Items from a data source:
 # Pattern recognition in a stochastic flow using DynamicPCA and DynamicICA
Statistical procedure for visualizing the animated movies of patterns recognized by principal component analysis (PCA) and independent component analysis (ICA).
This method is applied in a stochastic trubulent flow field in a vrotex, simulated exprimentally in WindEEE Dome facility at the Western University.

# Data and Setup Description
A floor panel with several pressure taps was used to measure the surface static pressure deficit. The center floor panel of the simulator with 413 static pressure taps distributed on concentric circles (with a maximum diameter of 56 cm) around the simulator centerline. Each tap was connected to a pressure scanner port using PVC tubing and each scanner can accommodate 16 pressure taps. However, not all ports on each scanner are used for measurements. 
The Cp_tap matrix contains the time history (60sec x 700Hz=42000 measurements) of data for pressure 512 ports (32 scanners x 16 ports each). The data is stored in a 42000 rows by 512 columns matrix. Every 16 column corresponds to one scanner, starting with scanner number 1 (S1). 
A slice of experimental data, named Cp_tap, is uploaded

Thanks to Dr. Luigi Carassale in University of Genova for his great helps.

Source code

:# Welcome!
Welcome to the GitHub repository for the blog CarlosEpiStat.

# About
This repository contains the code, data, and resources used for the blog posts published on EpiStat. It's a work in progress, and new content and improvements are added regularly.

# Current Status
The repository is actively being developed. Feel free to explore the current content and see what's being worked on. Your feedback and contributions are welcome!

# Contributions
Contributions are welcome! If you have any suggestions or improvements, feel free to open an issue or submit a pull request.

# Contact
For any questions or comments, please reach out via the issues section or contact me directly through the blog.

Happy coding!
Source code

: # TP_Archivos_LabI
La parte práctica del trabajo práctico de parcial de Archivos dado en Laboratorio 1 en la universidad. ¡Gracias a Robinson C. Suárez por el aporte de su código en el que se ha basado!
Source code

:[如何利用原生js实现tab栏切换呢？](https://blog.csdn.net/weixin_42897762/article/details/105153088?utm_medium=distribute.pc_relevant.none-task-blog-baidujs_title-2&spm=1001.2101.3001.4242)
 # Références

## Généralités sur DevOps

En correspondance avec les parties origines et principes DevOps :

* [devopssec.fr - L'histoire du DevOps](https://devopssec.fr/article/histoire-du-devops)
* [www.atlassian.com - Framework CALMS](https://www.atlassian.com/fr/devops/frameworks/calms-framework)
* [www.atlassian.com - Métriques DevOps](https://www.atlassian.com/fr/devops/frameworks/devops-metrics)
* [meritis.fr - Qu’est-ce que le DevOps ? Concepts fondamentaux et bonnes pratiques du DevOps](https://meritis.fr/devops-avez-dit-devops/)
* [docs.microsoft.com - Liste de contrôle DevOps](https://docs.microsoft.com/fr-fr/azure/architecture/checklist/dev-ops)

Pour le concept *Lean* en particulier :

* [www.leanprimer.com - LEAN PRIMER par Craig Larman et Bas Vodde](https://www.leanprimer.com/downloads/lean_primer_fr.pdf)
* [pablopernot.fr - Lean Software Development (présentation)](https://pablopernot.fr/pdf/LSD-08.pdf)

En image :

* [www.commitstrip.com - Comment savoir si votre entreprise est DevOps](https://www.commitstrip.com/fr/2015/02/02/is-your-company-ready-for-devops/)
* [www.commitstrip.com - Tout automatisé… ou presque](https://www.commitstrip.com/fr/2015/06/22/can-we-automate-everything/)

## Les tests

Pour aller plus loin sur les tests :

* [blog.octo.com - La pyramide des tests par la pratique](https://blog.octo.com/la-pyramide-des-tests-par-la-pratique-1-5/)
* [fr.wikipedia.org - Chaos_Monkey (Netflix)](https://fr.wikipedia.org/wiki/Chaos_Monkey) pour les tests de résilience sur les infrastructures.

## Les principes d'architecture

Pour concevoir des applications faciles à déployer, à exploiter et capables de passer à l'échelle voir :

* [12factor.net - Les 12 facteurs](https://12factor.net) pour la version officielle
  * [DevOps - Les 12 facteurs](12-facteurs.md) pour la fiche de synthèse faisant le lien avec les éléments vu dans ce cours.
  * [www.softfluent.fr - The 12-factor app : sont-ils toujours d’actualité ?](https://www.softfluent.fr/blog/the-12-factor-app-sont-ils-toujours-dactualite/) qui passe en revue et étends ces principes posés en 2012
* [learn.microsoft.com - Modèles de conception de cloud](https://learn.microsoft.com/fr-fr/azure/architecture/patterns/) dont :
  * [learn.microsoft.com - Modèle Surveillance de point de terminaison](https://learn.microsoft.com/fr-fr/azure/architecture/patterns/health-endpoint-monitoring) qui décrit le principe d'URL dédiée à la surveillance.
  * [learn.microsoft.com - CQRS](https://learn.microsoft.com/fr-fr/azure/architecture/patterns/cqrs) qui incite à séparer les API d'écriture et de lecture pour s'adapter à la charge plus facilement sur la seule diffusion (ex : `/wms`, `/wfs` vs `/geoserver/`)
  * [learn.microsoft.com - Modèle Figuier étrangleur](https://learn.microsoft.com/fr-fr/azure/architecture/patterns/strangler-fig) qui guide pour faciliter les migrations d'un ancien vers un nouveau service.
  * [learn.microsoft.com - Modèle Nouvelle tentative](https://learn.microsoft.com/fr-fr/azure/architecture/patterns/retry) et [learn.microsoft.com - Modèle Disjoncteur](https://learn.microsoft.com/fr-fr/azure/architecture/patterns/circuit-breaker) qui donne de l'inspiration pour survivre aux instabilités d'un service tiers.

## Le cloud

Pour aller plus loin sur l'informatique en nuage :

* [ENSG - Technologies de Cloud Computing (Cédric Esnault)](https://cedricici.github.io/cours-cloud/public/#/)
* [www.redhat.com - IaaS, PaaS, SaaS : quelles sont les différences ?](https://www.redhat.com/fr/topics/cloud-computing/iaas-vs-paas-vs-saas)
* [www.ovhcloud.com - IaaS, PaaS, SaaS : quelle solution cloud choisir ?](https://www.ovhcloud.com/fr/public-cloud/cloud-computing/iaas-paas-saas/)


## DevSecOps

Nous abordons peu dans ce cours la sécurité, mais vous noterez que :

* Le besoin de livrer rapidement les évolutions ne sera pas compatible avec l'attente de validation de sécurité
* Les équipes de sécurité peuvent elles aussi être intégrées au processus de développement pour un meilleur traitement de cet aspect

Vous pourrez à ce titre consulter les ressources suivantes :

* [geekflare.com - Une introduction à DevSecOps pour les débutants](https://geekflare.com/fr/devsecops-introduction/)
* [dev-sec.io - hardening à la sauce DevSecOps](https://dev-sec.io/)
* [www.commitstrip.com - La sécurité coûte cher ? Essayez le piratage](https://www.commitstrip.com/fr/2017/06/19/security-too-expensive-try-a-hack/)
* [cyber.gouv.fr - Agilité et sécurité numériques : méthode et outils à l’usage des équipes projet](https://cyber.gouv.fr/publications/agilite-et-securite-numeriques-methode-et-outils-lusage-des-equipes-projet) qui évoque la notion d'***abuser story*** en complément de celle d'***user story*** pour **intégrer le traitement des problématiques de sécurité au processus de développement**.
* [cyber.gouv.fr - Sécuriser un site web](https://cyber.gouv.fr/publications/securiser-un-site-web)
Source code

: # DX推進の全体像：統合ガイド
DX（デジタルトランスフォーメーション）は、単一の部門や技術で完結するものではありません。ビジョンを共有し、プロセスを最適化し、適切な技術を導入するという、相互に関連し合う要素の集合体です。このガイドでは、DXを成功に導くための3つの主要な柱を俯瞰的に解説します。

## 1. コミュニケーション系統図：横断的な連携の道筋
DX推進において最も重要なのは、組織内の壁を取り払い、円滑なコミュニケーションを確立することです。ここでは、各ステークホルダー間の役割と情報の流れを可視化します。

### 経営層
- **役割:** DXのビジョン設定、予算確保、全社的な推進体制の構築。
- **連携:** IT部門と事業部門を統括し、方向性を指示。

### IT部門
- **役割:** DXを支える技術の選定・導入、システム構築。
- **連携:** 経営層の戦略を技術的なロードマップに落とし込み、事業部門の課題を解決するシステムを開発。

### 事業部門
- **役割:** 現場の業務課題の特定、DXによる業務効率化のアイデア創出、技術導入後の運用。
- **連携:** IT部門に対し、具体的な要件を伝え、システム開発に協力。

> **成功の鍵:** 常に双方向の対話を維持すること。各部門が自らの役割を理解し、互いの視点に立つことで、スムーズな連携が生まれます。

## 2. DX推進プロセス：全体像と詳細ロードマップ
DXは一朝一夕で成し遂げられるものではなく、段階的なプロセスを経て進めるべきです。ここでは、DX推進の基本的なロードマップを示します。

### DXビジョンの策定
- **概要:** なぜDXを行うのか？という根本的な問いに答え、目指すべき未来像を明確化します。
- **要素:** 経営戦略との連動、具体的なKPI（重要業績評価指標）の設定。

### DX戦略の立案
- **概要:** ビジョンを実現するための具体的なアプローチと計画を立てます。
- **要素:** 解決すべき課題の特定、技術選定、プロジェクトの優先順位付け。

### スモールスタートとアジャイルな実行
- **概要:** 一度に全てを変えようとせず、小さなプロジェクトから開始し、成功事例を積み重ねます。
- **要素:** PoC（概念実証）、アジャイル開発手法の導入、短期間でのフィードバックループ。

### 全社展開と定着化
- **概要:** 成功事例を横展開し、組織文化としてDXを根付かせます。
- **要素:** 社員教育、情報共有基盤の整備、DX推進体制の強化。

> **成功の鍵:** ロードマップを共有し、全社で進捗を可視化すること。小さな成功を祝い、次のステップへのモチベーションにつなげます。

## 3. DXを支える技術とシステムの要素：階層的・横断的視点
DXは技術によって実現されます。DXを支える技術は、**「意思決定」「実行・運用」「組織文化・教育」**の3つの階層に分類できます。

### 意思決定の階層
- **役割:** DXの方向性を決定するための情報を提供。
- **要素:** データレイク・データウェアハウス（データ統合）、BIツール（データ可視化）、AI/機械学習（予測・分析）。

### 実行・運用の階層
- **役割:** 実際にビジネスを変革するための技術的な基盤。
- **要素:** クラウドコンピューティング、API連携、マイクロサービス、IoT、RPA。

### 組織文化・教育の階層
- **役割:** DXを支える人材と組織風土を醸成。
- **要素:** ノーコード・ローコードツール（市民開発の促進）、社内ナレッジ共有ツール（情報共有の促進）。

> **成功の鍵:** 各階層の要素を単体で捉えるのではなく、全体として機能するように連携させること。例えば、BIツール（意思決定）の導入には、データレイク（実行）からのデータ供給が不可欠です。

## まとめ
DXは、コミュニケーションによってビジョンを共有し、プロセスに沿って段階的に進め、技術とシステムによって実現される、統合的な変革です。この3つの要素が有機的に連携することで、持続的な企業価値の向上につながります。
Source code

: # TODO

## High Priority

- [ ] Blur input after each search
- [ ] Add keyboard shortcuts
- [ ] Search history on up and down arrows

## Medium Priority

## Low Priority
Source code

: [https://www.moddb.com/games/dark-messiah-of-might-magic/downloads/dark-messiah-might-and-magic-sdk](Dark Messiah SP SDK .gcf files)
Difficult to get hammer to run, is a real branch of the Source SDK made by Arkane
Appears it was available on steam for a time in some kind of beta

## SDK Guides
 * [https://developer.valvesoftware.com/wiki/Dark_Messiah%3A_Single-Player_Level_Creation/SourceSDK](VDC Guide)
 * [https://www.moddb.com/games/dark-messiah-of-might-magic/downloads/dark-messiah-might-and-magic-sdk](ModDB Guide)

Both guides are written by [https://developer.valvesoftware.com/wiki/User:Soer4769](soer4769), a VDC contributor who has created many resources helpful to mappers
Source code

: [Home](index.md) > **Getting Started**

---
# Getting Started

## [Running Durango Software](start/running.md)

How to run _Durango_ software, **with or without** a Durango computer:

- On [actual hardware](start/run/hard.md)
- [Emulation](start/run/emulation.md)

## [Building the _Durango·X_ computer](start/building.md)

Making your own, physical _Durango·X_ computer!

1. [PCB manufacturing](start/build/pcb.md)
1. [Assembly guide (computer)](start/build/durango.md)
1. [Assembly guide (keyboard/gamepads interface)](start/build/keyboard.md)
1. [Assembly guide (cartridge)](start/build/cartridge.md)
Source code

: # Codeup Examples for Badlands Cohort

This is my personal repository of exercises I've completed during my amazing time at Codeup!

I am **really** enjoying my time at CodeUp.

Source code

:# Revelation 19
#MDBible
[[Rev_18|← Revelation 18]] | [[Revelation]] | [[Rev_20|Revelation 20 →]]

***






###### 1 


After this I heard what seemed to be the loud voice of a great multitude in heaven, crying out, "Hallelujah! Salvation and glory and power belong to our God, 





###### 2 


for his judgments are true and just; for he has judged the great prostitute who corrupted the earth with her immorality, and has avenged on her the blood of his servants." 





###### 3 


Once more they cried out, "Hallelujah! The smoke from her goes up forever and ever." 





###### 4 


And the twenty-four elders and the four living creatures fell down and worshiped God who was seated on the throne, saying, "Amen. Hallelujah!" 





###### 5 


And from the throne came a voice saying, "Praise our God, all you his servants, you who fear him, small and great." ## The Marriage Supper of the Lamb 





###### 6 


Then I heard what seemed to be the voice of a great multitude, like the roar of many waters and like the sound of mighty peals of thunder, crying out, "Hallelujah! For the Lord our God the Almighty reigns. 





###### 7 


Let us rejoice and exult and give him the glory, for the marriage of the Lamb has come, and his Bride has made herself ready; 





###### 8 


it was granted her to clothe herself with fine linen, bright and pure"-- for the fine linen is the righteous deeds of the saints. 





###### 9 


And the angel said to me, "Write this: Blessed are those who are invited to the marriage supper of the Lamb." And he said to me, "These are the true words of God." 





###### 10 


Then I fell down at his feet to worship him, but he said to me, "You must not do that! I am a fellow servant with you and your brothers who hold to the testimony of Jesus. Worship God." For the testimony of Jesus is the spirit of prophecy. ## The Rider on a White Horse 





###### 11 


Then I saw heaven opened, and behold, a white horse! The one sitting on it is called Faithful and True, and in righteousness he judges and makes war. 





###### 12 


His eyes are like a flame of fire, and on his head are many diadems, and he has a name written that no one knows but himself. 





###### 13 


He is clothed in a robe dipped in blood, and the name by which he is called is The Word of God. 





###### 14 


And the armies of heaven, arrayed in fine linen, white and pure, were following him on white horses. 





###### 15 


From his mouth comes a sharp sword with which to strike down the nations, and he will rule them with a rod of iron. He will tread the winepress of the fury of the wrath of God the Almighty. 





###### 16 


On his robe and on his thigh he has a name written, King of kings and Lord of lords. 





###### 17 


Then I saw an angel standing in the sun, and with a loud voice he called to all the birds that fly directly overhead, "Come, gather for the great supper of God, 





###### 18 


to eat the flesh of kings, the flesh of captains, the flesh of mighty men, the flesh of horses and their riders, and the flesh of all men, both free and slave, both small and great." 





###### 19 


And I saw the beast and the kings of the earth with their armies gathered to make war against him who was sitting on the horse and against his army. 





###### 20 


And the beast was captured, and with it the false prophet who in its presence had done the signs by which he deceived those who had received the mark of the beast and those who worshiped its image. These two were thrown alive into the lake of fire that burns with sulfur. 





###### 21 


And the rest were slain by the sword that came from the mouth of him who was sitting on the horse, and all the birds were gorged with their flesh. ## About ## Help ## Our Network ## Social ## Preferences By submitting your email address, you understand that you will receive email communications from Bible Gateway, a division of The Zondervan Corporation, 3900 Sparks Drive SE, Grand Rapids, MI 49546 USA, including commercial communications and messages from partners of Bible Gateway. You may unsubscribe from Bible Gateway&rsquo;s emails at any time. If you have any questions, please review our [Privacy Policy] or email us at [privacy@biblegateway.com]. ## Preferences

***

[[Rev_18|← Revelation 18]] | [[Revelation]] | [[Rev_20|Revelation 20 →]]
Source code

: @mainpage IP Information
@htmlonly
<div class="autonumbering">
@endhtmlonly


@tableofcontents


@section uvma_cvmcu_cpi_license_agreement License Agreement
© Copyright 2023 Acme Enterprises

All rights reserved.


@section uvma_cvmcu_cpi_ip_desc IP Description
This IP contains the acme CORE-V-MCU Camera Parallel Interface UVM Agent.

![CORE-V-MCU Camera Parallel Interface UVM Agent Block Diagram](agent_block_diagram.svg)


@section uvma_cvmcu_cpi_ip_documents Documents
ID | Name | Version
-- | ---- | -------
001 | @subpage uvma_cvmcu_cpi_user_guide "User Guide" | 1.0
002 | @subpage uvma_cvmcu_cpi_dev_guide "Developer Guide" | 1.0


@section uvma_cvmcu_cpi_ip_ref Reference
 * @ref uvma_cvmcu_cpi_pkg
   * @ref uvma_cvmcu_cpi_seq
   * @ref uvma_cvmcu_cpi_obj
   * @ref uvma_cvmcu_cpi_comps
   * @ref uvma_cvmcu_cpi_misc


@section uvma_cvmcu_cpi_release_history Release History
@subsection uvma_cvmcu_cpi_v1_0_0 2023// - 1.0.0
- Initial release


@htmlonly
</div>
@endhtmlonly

» ACTIVITY
Where a line above contains the word "dans", show that line.

» EXERCISE RESPONSE
  * [DevOps - Les 12 facteurs](12-facteurs.md) pour la fiche de synthèse faisant le lien avec les éléments vu dans ce cours.
Nous abordons peu dans ce cours la sécurité, mais vous noterez que :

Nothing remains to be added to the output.